Welcome one and all to yet another robotics project. My name is Jonathan McLean, a Junior at Connecticut College. This is the homepage for my Computer Science 496 Spring Semester Seminar class that will most likely take more than just this spring semester. The goal of the seminar is to complete and individual research project and present it to the class at the end of the semester (or so I have been told considering I was abroad when this whole scam was concocted). Either way this is an Independent Study-style course. My topic of reasearch: inter-robot communication through microcontroller-controlled Radio Frequency (RF) transceivers. What does that all mean? Well, hopefully as I come to understand it, so will you, the reader (as long as you follow this website). This site will serve as a digital notepad/photo gallery/showcase for what I hope will become a network of flying robots.

My Faculty adviser for this project is Dr. Jana Iyengar. Together we have settled upon the following goals for the semester:

1. Research RF transceiver technology with the notion of purchasing such a device.

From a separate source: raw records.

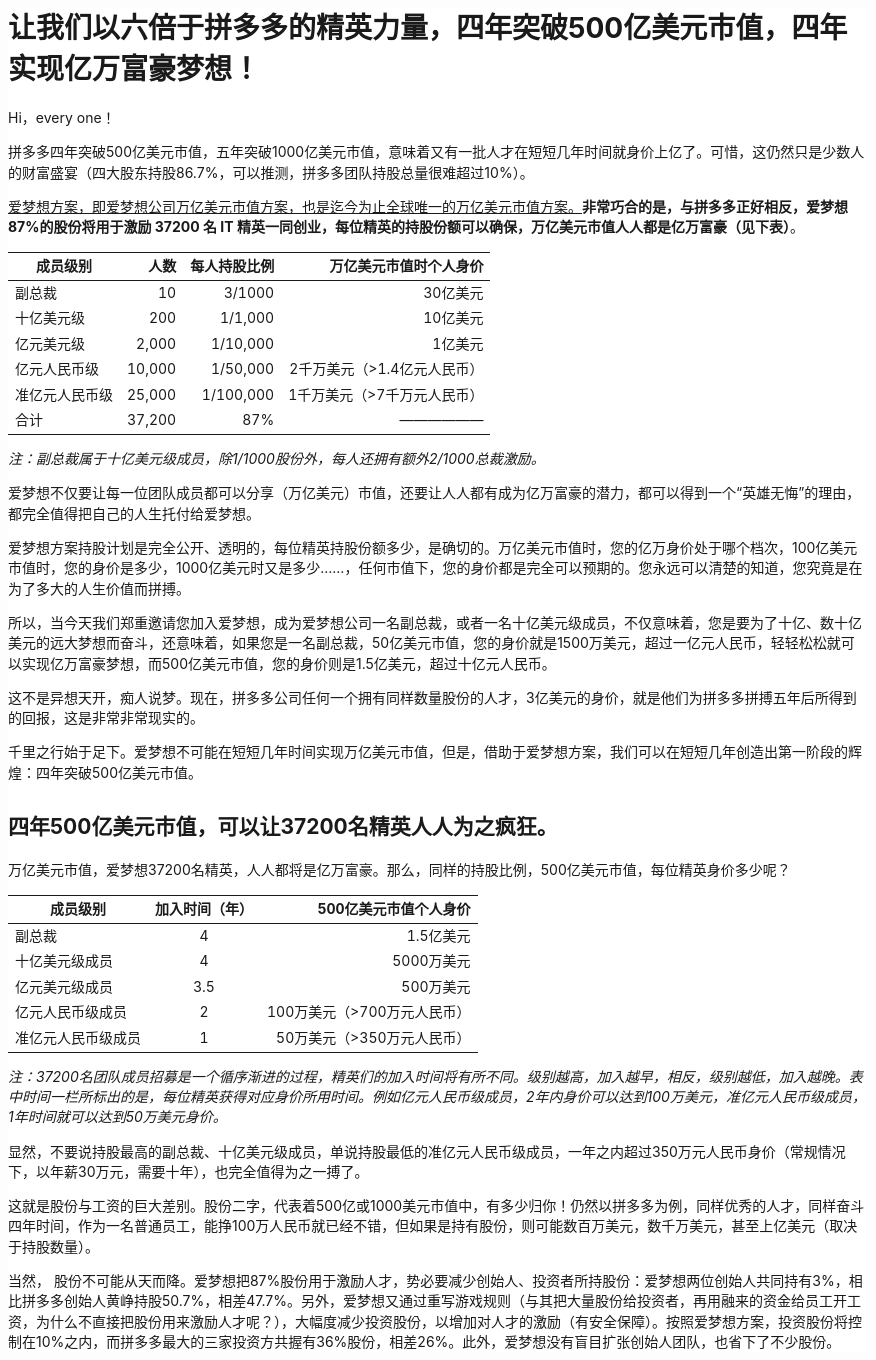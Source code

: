 # 让我们以六倍于拼多多的精英力量，四年突破500亿美元市值，四年实现亿万富豪梦想！

Hi，every one！

拼多多四年突破500亿美元市值，五年突破1000亿美元市值，意味着又有一批人才在短短几年时间就身价上亿了。可惜，这仍然只是少数人的财富盛宴（四大股东持股86.7%，可以推测，拼多多团队持股总量很难超过10%）。

[爱梦想方案，即爱梦想公司万亿美元市值方案，也是迄今为止全球唯一的万亿美元市值方案。](https://github.com/aomoxo/aomoxo-plan)**非常巧合的是，与拼多多正好相反，爱梦想87%的股份将用于激励 37200 名 IT 精英一同创业，每位精英的持股份额可以确保，万亿美元市值人人都是亿万富豪（见下表）**。

成员级别|人数|每人持股比例|万亿美元市值时个人身价
---|---:|---:|---:
副总裁|10|3/1000|30亿美元
十亿美元级|200|1/1,000|10亿美元
亿元美元级|2,000|1/10,000|1亿美元
亿元人民币级|10,000|1/50,000|2千万美元（>1.4亿元人民币）
准亿元人民币级|25,000|1/100,000|1千万美元（>7千万元人民币）
合计|37,200|87%|——————

*注：副总裁属于十亿美元级成员，除1/1000股份外，每人还拥有额外2/1000总裁激励。*

爱梦想不仅要让每一位团队成员都可以分享（万亿美元）市值，还要让人人都有成为亿万富豪的潜力，都可以得到一个“英雄无悔”的理由，都完全值得把自己的人生托付给爱梦想。

爱梦想方案持股计划是完全公开、透明的，每位精英持股份额多少，是确切的。万亿美元市值时，您的亿万身价处于哪个档次，100亿美元市值时，您的身价是多少，1000亿美元时又是多少……，任何市值下，您的身价都是完全可以预期的。您永远可以清楚的知道，您究竟是在为了多大的人生价值而拼搏。

所以，当今天我们郑重邀请您加入爱梦想，成为爱梦想公司一名副总裁，或者一名十亿美元级成员，不仅意味着，您是要为了十亿、数十亿美元的远大梦想而奋斗，还意味着，如果您是一名副总裁，50亿美元市值，您的身价就是1500万美元，超过一亿元人民币，轻轻松松就可以实现亿万富豪梦想，而500亿美元市值，您的身价则是1.5亿美元，超过十亿元人民币。

这不是异想天开，痴人说梦。现在，拼多多公司任何一个拥有同样数量股份的人才，3亿美元的身价，就是他们为拼多多拼搏五年后所得到的回报，这是非常非常现实的。

千里之行始于足下。爱梦想不可能在短短几年时间实现万亿美元市值，但是，借助于爱梦想方案，我们可以在短短几年创造出第一阶段的辉煌：四年突破500亿美元市值。

## 四年500亿美元市值，可以让37200名精英人人为之疯狂。

万亿美元市值，爱梦想37200名精英，人人都将是亿万富豪。那么，同样的持股比例，500亿美元市值，每位精英身价多少呢？

成员级别|加入时间（年）|500亿美元市值个人身价
---|:--:|---:
副总裁|4|1.5亿美元
十亿美元级成员|4|5000万美元
亿元美元级成员|3.5|500万美元
亿元人民币级成员|2|100万美元（>700万元人民币）
准亿元人民币级成员|1|50万美元（>350万元人民币）

*注：37200名团队成员招募是一个循序渐进的过程，精英们的加入时间将有所不同。级别越高，加入越早，相反，级别越低，加入越晚。表中时间一栏所标出的是，每位精英获得对应身价所用时间。例如亿元人民币级成员，2年内身价可以达到100万美元，准亿元人民币级成员，1年时间就可以达到50万美元身价。*

显然，不要说持股最高的副总裁、十亿美元级成员，单说持股最低的准亿元人民币级成员，一年之内超过350万元人民币身价（常规情况下，以年薪30万元，需要十年），也完全值得为之一搏了。

这就是股份与工资的巨大差别。股份二字，代表着500亿或1000美元市值中，有多少归你！仍然以拼多多为例，同样优秀的人才，同样奋斗四年时间，作为一名普通员工，能挣100万人民币就已经不错，但如果是持有股份，则可能数百万美元，数千万美元，甚至上亿美元（取决于持股数量）。

当然， 股份不可能从天而降。爱梦想把87%股份用于激励人才，势必要减少创始人、投资者所持股份：爱梦想两位创始人共同持有3%，相比拼多多创始人黄峥持股50.7%，相差47.7%。另外，爱梦想又通过重写游戏规则（与其把大量股份给投资者，再用融来的资金给员工开工资，为什么不直接把股份用来激励人才呢？），大幅度减少投资股份，以增加对人才的激励（有安全保障）。按照爱梦想方案，投资股份将控制在10%之内，而拼多多最大的三家投资方共握有36%股份，相差26%。此外，爱梦想没有盲目扩张创始人团队，也省下了不少股份。
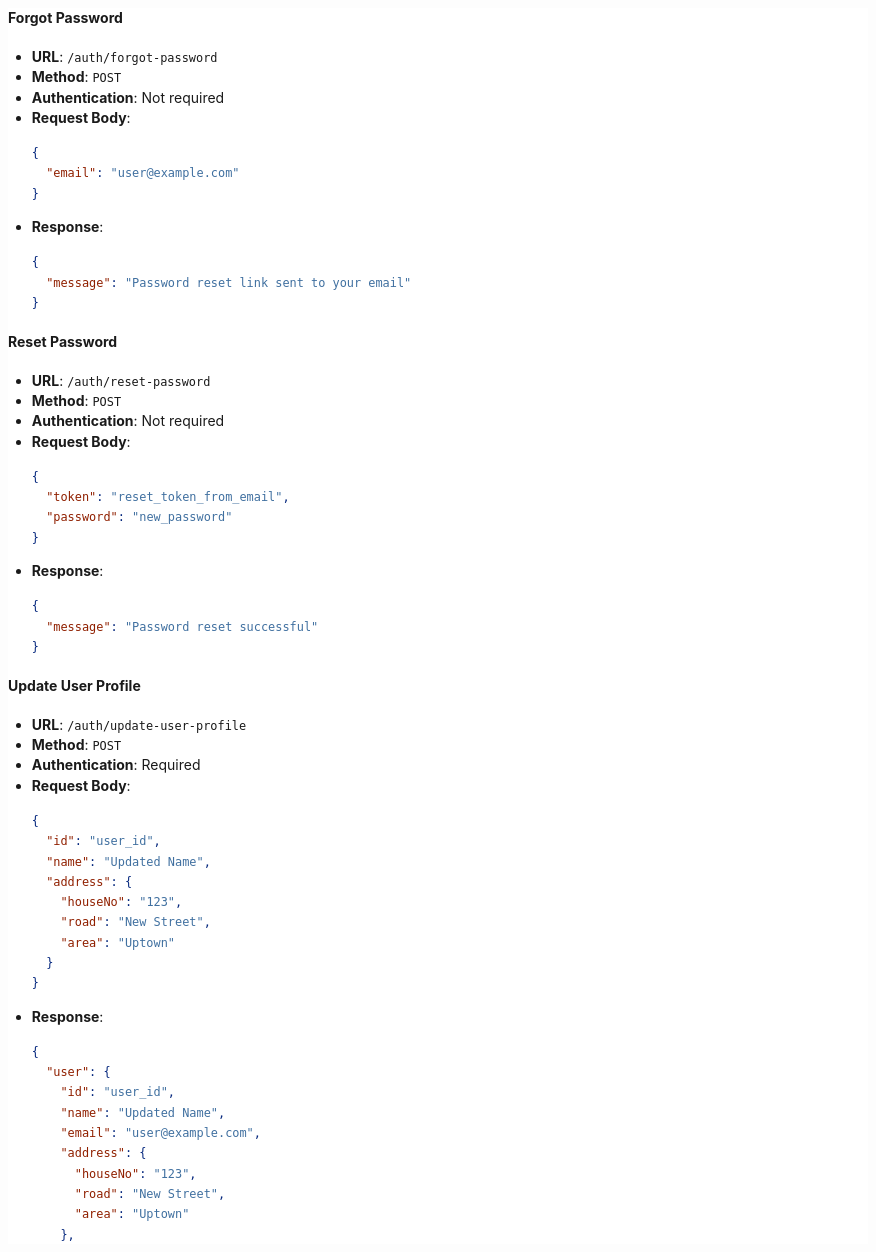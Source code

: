 
#### Forgot Password

- **URL**: `/auth/forgot-password`
- **Method**: `POST`
- **Authentication**: Not required
- **Request Body**:
  ```json
  {
    "email": "user@example.com"
  }
  ```
- **Response**:
  ```json
  {
    "message": "Password reset link sent to your email"
  }
  ```

#### Reset Password

- **URL**: `/auth/reset-password`
- **Method**: `POST`
- **Authentication**: Not required
- **Request Body**:
  ```json
  {
    "token": "reset_token_from_email",
    "password": "new_password"
  }
  ```
- **Response**:
  ```json
  {
    "message": "Password reset successful"
  }
  ```

#### Update User Profile

- **URL**: `/auth/update-user-profile`
- **Method**: `POST`
- **Authentication**: Required
- **Request Body**:
  ```json
  {
    "id": "user_id",
    "name": "Updated Name",
    "address": {
      "houseNo": "123",
      "road": "New Street",
      "area": "Uptown"
    }
  }
  ```
- **Response**:
  ```json
  {
    "user": {
      "id": "user_id",
      "name": "Updated Name",
      "email": "user@example.com",
      "address": {
        "houseNo": "123",
        "road": "New Street",
        "area": "Uptown"
      },
  ```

It must fit certain conditions:
   • be small enough to feasibly place on a potentially flying autonomous device
   • be able to integrate with existing BASIC Stamp II micro controllers so as to be adapted to Conn's pre-existing robots
   • low power consumption!
2. Purchase two RF transceiver devices that fit the requirements above and establish that they can use PBASIC to initiate and sustain data transfer in a two way fashion
3. Come up with primitives necessary for a general robot-to-robot communication. May need to look into literature a bit (send, broadcast, sendmany, recv, recvfrom, recvany)
4. Information gathering, learning network (and topology?.
   • How do existing robots identify each other (RFID?)
   • How do robots establish reachability (heartbeats, ping?) and connectivity
   • How does a new entering robot learn about the network?
5. Develop an abstracted code base and protocol layer to allow for data transmission between two transcievers
   • Develop modules for network comm.
   • Can we build libraries?
6. Apply these techniques to flying autonomous robots to allow for information to be passed on positioning and coordination. If flying autonomous robots are not available, apply the techniques to preexisting Conn robots to allow for communication between them.

Pardon if sometimes the writing on this site is less than formal. Though this site will present the visitor with recent updates, it will mostly be in the form of my thoughts written down instead of manicured entries. As such not everything will make sense all the time, but hopefully the pictures will be pretty.